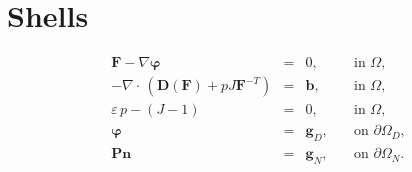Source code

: \documentclass[11pt]{article}
\begin{document}
\section{Shells}

\begin{equation}
\label{eq1}
\begin{array}{rcll}
{\mathbf{F}} - \nabla  \bm{\varphi} & = & 0, & \quad \mbox{in } \Omega , \\
-\nabla \cdot \, ({\mathbf{D}}(\mathbf{F}) + p  J {\mathbf{F}}^{-T})   & = & \bm{b}, & \quad \mbox{in } \Omega, \\
\varepsilon \, p - (J-1)  & = & 0,  & \quad \mbox{in } \Omega, \\
\bm{\varphi}  & = & \bm{g}_D, & \quad \mbox{on } \partial \Omega_D, \\
 {\mathbf{P}}  \bm{n} & = & \bm{g}_N, & \quad \mbox{on } \partial \Omega_N.
\end{array}
\end{equation}
\end{document}
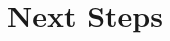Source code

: \documentclass[xcolor=table]{beamer}
\begin{document}
        
        
        


    

\section{Next Steps}
\end{document}
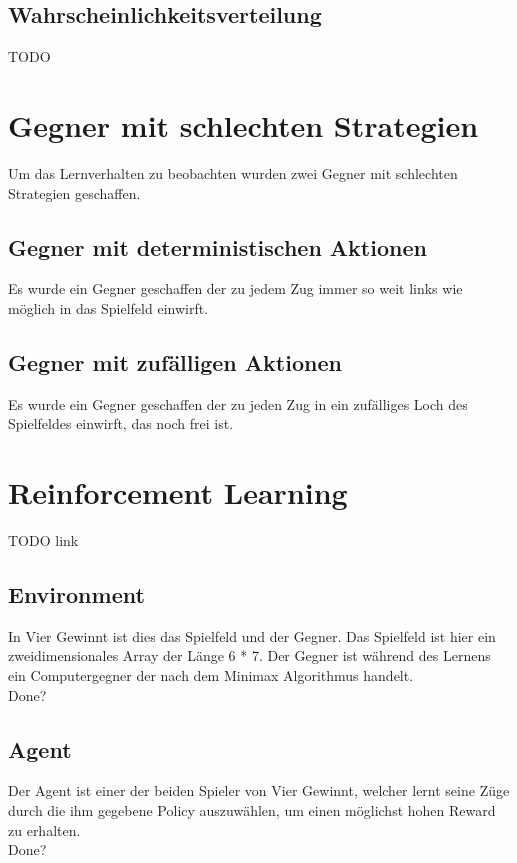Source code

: \subsection{Wahrscheinlichkeitsverteilung}
\colorbox{red!30}{TODO}

\section{Gegner mit schlechten Strategien}
Um das Lernverhalten zu beobachten wurden zwei Gegner mit schlechten Strategien geschaffen.

\subsection{Gegner mit deterministischen Aktionen}
Es wurde ein Gegner geschaffen der zu jedem Zug immer so weit links wie möglich in das Spielfeld einwirft. 

\subsection{Gegner mit zufälligen Aktionen}
Es wurde ein Gegner geschaffen der zu jeden Zug in ein zufälliges Loch des Spielfeldes einwirft, das noch frei ist.


\section{Reinforcement Learning}

\colorbox{red!30}{TODO link}

\subsection{Environment}
In Vier Gewinnt ist dies das Spielfeld und der Gegner. Das Spielfeld ist hier ein zweidimensionales Array der Länge 6 * 7. Der Gegner ist während des Lernens ein Computergegner der nach dem Minimax Algorithmus handelt. \\
\colorbox{red!30}{Done?}

\subsection{Agent}
Der Agent ist einer der beiden Spieler von Vier Gewinnt, welcher lernt seine Züge durch die ihm gegebene Policy auszuwählen, um einen möglichst hohen Reward zu erhalten.\\
\colorbox{red!30}{Done?} 

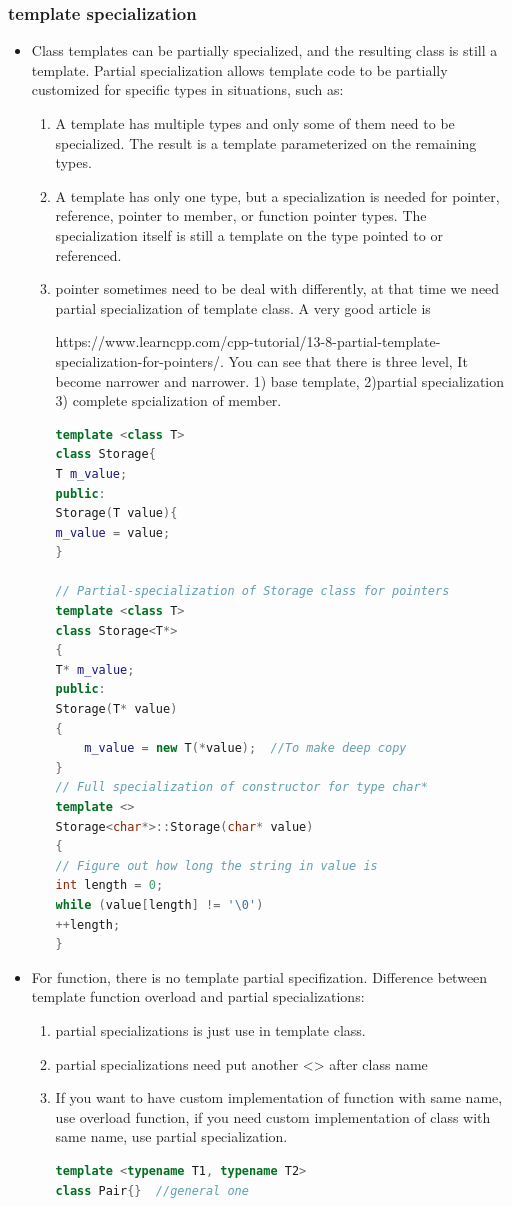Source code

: \documentclass[a4paper,12pt,twoside]{book}
\begin{document}
\subsubsection{template specialization}
\begin{itemize}
\item Class templates can be partially specialized, and the resulting class is still a template. Partial specialization allows template code to be partially customized for specific types in situations, such as:

\begin{enumerate}
\item A template has multiple types and only some of them need to be specialized. The result is a template parameterized on the remaining types.

\item A template has only one type, but a specialization is needed for pointer, reference, pointer to member, or function pointer types. The specialization itself is still a template on the type pointed to or referenced.

\item pointer sometimes need to be deal with differently, at that time we need partial specialization of template class. A very good article is

https://www.learncpp.com/cpp-tutorial/13-8-partial-template-specialization-for-pointers/. 
You can see that there is three level, It become narrower and narrower. 1) base template, 2)partial specialization 3) complete spcialization of member.
\begin{lstlisting}[frame=single, language=c++]
template <class T>
class Storage{
T m_value;
public:
Storage(T value){
m_value = value;
}

// Partial-specialization of Storage class for pointers
template <class T>
class Storage<T*>
{
T* m_value;
public:
Storage(T* value)
{
	m_value = new T(*value);  //To make deep copy
}
// Full specialization of constructor for type char*
template <>
Storage<char*>::Storage(char* value)
{
// Figure out how long the string in value is
int length = 0;
while (value[length] != '\0')
++length;
}
\end{lstlisting}

\end{enumerate}

\item For function, there is no template partial specifization. Difference between template function overload and partial specializations:
\begin{enumerate}
\item partial specializations is just use in template class.
\item partial specializations need put another <> after class name
\item If you want to have custom implementation of function with same name, use overload function, if you need  custom implementation of class with same name, use partial specialization.
\begin{lstlisting}[frame=single, language=c++]
template <typename T1, typename T2>
class Pair{}  //general one


\end{lstlisting}
\end{enumerate}
\end{itemize}
\end{document}
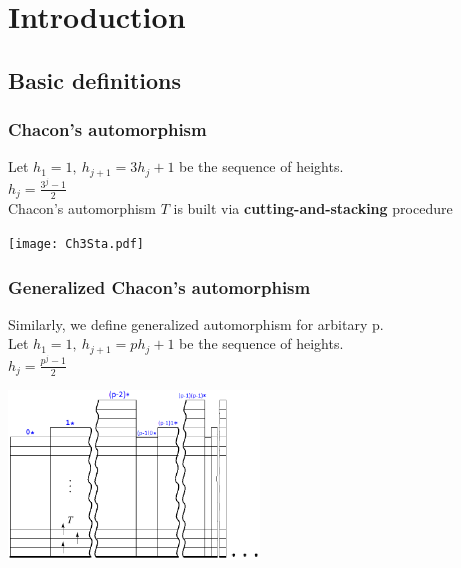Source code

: \section{Introduction}


\subsection{Basic definitions}

\def\B{\mathscr{B}}
\def\Alg{\mathscr{A}}
\def\Mes{\mathscr{M}}
\def\Rajch{\mathscr{R}}
\def\W{\mathscr{W}}
\def\L{\mathscr{L}}
\def\T{\Hat T}
\def\CL{{\mathrm{CL}}}

\begin{frame}

    \frametitle{Chacon's automorphism}
    Let $h_1 = 1,\ h_{j+1} = 3h_j + 1$ be the sequence of heights.\\
    $h_j = \frac{3^j - 1}{2}$\\
    Chacon's automorphism $T$ is built via \textbf{cutting-and-stacking} procedure

  \begin{flushright}
  \texttt{[image: Ch3Sta.pdf]}
  \end{flushright}
\end{frame}

\begin{frame}
    \frametitle{Generalized Chacon's automorphism}
    Similarly, we define generalized automorphism for arbitary p.\\
    Let $h_1 = 1,\ h_{j+1} = ph_j + 1$ be the sequence of heights.\\
    $h_j = \frac{p^j - 1}{2}$\\

  \begin{flushright}
  \includegraphics[height=45mm]{gen_stack.png}
  \end{flushright}
\end{frame}


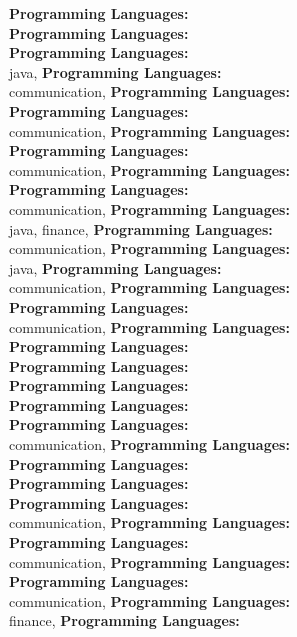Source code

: \textbf{Programming Languages:} \\
\textbf{Programming Languages:} \\
\textbf{Programming Languages:} \\
java, \textbf{Programming Languages:} \\
communication, \textbf{Programming Languages:} \\
\textbf{Programming Languages:} \\
communication, \textbf{Programming Languages:} \\
\textbf{Programming Languages:} \\
communication, \textbf{Programming Languages:} \\
\textbf{Programming Languages:} \\
communication, \textbf{Programming Languages:} \\
java, finance, \textbf{Programming Languages:} \\
communication, \textbf{Programming Languages:} \\
java, \textbf{Programming Languages:} \\
communication, \textbf{Programming Languages:} \\
\textbf{Programming Languages:} \\
communication, \textbf{Programming Languages:} \\
\textbf{Programming Languages:} \\
\textbf{Programming Languages:} \\
\textbf{Programming Languages:} \\
\textbf{Programming Languages:} \\
\textbf{Programming Languages:} \\
communication, \textbf{Programming Languages:} \\
\textbf{Programming Languages:} \\
\textbf{Programming Languages:} \\
\textbf{Programming Languages:} \\
communication, \textbf{Programming Languages:} \\
\textbf{Programming Languages:} \\
communication, \textbf{Programming Languages:} \\
\textbf{Programming Languages:} \\
communication, \textbf{Programming Languages:} \\
finance, \textbf{Programming Languages:} \\

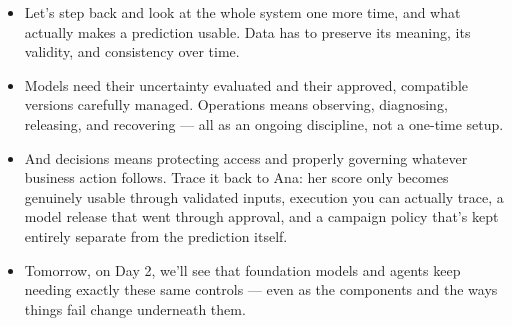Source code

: \documentclass[11pt,a4paper]{article}
\begin{document}
\begin{examplebox}[title after break={SPOKEN SCRIPT --- slide 53 continued}]
\begin{itemize}
\item Let's step back and look at the whole system one more time, and what actually makes a prediction usable. Data has to preserve its meaning, its validity, and consistency over time.
\item Models need their uncertainty evaluated and their approved, compatible versions carefully managed. Operations means observing, diagnosing, releasing, and recovering — all as an ongoing discipline, not a one-time setup.
\item And decisions means protecting access and properly governing whatever business action follows. Trace it back to Ana: her score only becomes genuinely usable through validated inputs, execution you can actually trace, a model release that went through approval, and a campaign policy that's kept entirely separate from the prediction itself.
\item Tomorrow, on Day 2, we'll see that foundation models and agents keep needing exactly these same controls — even as the components and the ways things fail change underneath them.
\end{itemize}
\end{examplebox}
\par\noindent{\scriptsize\textcolor{teal!60!black}{Reading anchor: Bass, Ch. 14 · Group synthesis}}
\clearpage
\end{document}
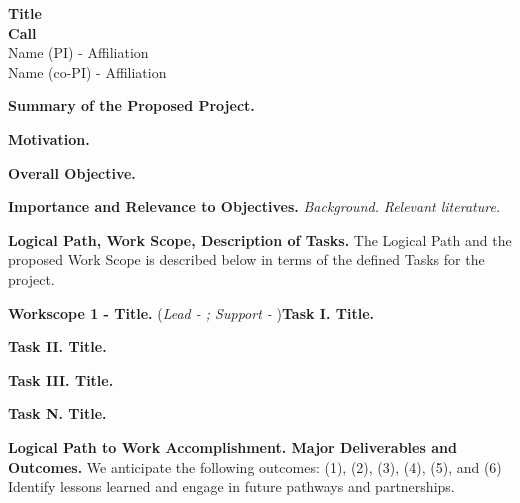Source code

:\documentclass[11pt,letterpaper]{article}
\begin{document}
{\centering 
    \textbf{Title\\
    Call\\
    }
    Name (PI) - Affiliation\\
    Name (co-PI) - Affiliation 
\par
}

\vspace{0.5\baselineskip}

\noindent\textbf{Summary of the Proposed Project.} 

\vspace{0.5\baselineskip}

\noindent\textbf{Motivation.}

\vspace{0.5\baselineskip}

\noindent\textbf{Overall Objective.}

\vspace{0.5\baselineskip}

\noindent\textbf{Importance and Relevance to Objectives.} \textit{Background.} \textit{Relevant literature.}


\vspace{0.5\baselineskip}

\noindent\textbf{Logical Path, Work Scope, Description of Tasks.} The Logical Path and the proposed Work Scope is described below in terms of the defined Tasks for the project.

\vspace{0.25\baselineskip}

\noindent\textbf{Workscope 1 - Title.} (\textit{Lead - ; Support - })\textbf{Task I. Title.}

\vspace{0.25\baselineskip}

\noindent\textbf{Task II. Title.}

\vspace{0.25\baselineskip}

\noindent\textbf{Task III. Title.}

\vspace{0.25\baselineskip}

\noindent\textbf{Task N. Title.}

\vspace{0.5\baselineskip}

\noindent\textbf{Logical Path to Work Accomplishment. Major Deliverables and Outcomes.} We anticipate the following outcomes: (1), (2), (3), (4), (5), and (6) Identify lessons learned and engage in future pathways and partnerships.
\end{document}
————
Copy each line of the records above that carries the word "itself".

Answer box:
\item A template has only one type, but a specialization is needed for pointer, reference, pointer to member, or function pointer types. The specialization itself is still a template on the type pointed to or referenced.
\item And decisions means protecting access and properly governing whatever business action follows. Trace it back to Ana: her score only becomes genuinely usable through validated inputs, execution you can actually trace, a model release that went through approval, and a campaign policy that's kept entirely separate from the prediction itself.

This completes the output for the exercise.